Convergence with distributed OO systems

!!Obsolete!! See: WWW and OOP

A very interesting area it the transition of HTTP to a full distributed object-oriented system. This was always intended that the HTTP method should become extendable according to the capabilities of the object.

Mark Tucker <mct@philabs.Philips.COM> pointed out a similarity between WWW and OMG goals. OMG has its "IDL" for describing interfaces. Mark says Gary Adams gra@zeppo-sa.East.Sun.COM and ec@strange.pms.ford.com are also interested, and gives pointers:

The (old-ish) Corba spec is in:
	ftp://ftp.ifi.unizh.ch/pub/standards/corba/spec/corba.ps

A general introduction
	http://www.acl.lanl.gov/sunrise/DistComp/Objects/objects.html

A nice little tutorial 
	    http://www.acl.lanl.gov/sunrise/DistComp/Objects/CORBAtalk/CORBAtalk.html

Mark:

The message stream should be ascii. Its easier to debug, and gives the appearance of being friendly. On top of the ascii stream, we should implement something that looks like Smalltalk

		[object selector]
or
	(send object :selector)


	There seem to be two kinds of ``ascii'' protocols out there.
The first, NNTP, HTTP, is command line:
		CMD .....
	response
	   451 comment
	   .... optional other text
This can be used with mime-like separators
	   351 body of file follows 2498afkajl290x092
	   .....<body here>
	   --2498afkajl290x092--
and we don't have to worry about quoting anything (nor ascii-fying the response).

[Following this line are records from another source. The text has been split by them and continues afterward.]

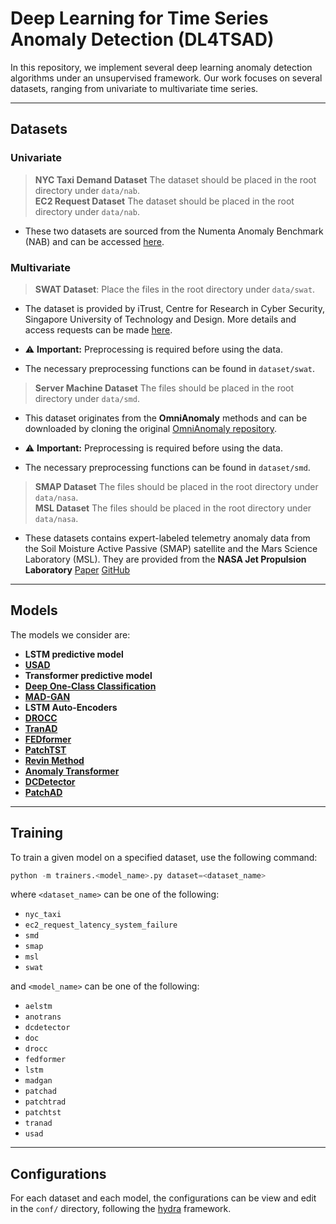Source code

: # Deep Learning for Time Series Anomaly Detection (DL4TSAD)

In this repository, we implement several deep learning anomaly detection algorithms under an unsupervised framework. Our work focuses on several datasets, ranging from univariate to multivariate time series. 

---

## Datasets

### Univariate

> **NYC Taxi Demand Dataset** The dataset should be placed in the root directory under `data/nab`.    
> **EC2 Request Dataset** The dataset should be placed in the root directory under `data/nab`.    

- These two datasets are sourced from the Numenta Anomaly Benchmark (NAB) and can be accessed [here](https://github.com/numenta/NAB/).

### Multivariate

> **SWAT Dataset**: Place the files in the root directory under `data/swat`.

- The dataset is provided by iTrust, Centre for Research in Cyber Security, Singapore University of Technology and Design. More details and access requests can be made [here](https://itrust.sutd.edu.sg/itrust-labs_datasets/dataset_info/).

- ⚠ **Important:** Preprocessing is required before using the data.  
- The necessary preprocessing functions can be found in `dataset/swat`.



> **Server Machine Dataset** The files should be placed in the root directory under `data/smd`.  

- This dataset originates from the **OmniAnomaly** methods and can be downloaded by cloning the original [OmniAnomaly repository](https://github.com/NetManAIOps/OmniAnomaly).

- ⚠ **Important:** Preprocessing is required before using the data.  
- The necessary preprocessing functions can be found in `dataset/smd`.



> **SMAP Dataset** The files should be placed in the root directory under `data/nasa`.  
> **MSL Dataset** The files should be placed in the root directory under `data/nasa`.  

- These datasets contains expert-labeled telemetry anomaly data from the Soil Moisture Active Passive (SMAP) satellite and the Mars Science Laboratory (MSL). They are provided from the **NASA Jet Propulsion Laboratory** [Paper](https://arxiv.org/abs/1802.04431) [GitHub](https://github.com/khundman/telemanom)


---


## Models

The models we consider are:
- **LSTM predictive model** 
- [**USAD**](https://dl.acm.org/doi/10.1145/3394486.3403392)
- **Transformer predictive model** 
- [**Deep One-Class Classification**](http://proceedings.mlr.press/v80/ruff18a/ruff18a.pdf)
- [**MAD-GAN**](https://arxiv.org/abs/1901.04997)
- **LSTM Auto-Encoders** 
- [**DROCC**](https://arxiv.org/abs/2002.12718)
- [**TranAD**](https://arxiv.org/abs/2201.07284)
- [**FEDformer**](https://arxiv.org/abs/2201.12740)
- [**PatchTST**](https://arxiv.org/abs/2211.14730)
- [**Revin Method**](https://openreview.net/forum?id=cGDAkQo1C0p)
- [**Anomaly Transformer**](https://arxiv.org/abs/2110.02642)
- [**DCDetector**](https://arxiv.org/abs/2306.10347)
- [**PatchAD**](https://arxiv.org/abs/2401.09793)

--- 

## Training

To train a given model on a specified dataset, use the following command:

```python 
python -m trainers.<model_name>.py dataset=<dataset_name>
``` 

where `<dataset_name>` can be one of the following:  

- `nyc_taxi`  
- `ec2_request_latency_system_failure`  
- `smd`  
- `smap`  
- `msl`  
- `swat`  

and `<model_name>` can be one of the following:  

- `aelstm`  
- `anotrans`  
- `dcdetector`  
- `doc`  
- `drocc`  
- `fedformer`  
- `lstm`  
- `madgan`  
- `patchad`  
- `patchtrad`  
- `patchtst`  
- `tranad` 
- `usad`  

---

## Configurations

For each dataset and each model, the configurations can be view and edit in the ```conf/``` directory, following the [hydra](https://hydra.cc/) framework.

The second obvious candidate is a lisp like syntax
	(methods-of (url "some/object/that_looks_like_a.file"))
where the return value is a either
    	(some-lisp sexpr as determined by the signature of the 'methods-of command)
or an error value 
	(orb-error .... some sexpr encoding error values, where orb-error is reserved)

I prefer the lisp syntax,

    

As to the semantics of the communication, I think that's easy. We just define a binding from IDL to our Lisp syntax, and then we're done! (... after we implement a server that obey's all these commands!)

Tim:

The advantage of using HTTP is that we can bring the WWW community around into the full OO picture. It doesn'treally matter what formatwe use, as we can map trivially between them. In the end, we will maybe make a very compact binaryform of hTTP, but in the mean time the ASCII style (just as LISP) allows easy experimentation.

Of course LISP s-expressions would have to be checked very carefully before being evaluated of they have come over the net!